At Element AI you work with various external stakeholders to solve humanitarian issues – has any government so far approached you as well to tackle similar problems?

We have a government team within Element AI and we’ve had some requests, but like every contact we get – whether it’s from NGOs, agencies or governments – we make very sure to explain to the people who reach out to separate the hype from reality. Because around AI there’s a huge amount of hype. In some cases, we’ve said that it’s not feasible now, but maybe after a few more years of research. More generally, yes, we want to work with governments around AI for good, because the sustainable development goals are not just for NGOs. If we only leave it to NGOs, then we’ll never reach them, because sadly they are direly underfunded.

So, how do you solve a humanitarian crisis with AI?

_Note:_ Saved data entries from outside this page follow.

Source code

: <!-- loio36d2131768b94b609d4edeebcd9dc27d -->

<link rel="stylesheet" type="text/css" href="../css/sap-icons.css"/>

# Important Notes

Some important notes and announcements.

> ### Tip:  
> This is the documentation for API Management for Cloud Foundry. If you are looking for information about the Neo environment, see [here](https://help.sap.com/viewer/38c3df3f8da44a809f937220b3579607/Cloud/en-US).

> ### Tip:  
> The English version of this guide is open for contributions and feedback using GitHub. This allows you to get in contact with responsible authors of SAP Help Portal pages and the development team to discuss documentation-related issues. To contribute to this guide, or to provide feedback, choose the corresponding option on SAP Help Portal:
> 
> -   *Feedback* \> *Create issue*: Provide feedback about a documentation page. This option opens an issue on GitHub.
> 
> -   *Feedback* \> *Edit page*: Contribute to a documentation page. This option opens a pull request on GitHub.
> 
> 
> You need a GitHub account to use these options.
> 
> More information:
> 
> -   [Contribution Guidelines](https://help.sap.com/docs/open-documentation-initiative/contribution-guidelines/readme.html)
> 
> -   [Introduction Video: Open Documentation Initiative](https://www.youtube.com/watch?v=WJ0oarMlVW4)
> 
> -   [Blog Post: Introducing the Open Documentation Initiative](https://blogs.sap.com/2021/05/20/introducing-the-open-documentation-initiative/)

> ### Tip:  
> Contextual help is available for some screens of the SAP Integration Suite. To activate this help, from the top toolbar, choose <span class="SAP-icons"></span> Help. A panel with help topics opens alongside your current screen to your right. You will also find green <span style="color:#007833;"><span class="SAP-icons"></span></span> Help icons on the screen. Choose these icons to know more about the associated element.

You don’t solve it with AI, that’s the trick! You solve it with people. AI is only here to magnify the effect and the intent of the people. No technology is a magical solution – except for maybe vaccines. Kentaro Toyama used to say that technology is only a magnifier of human intent, it’s not the solution. It’s exactly that with AI – you can use it for terrible surveillance or you can use the exact same tool for detecting tear gas canisters used against civilians in online videos. It’s the exact same tool, but you put it in the hands of people with right motivation. That’s what we do, we find partners who work towards solving humanitarian problems or any of the SDGs. We work with them to find out where we can help scale up. Whether it’s working with satellite imagery or finding certain types of weapons in big video archives or Twitter abuse against women. These are all projects that we have taken, where we used machine learning to just magnify. AI is like an exoskeleton for humans or, I think Steve Jobs used to say, a bicycle for the mind. The next step is to move past scaling projects linearly by the number of people you put on them. When you look at how tech has an impact at scale, it’s through a product or a tool how you reach a hundred times more people. So that’s what we’re trying to do with our partners – to help develop a tool that is usable for all their needs and we can take ourselves out of the loop as much as possible. This will take time, of course, but this is what where aiming for.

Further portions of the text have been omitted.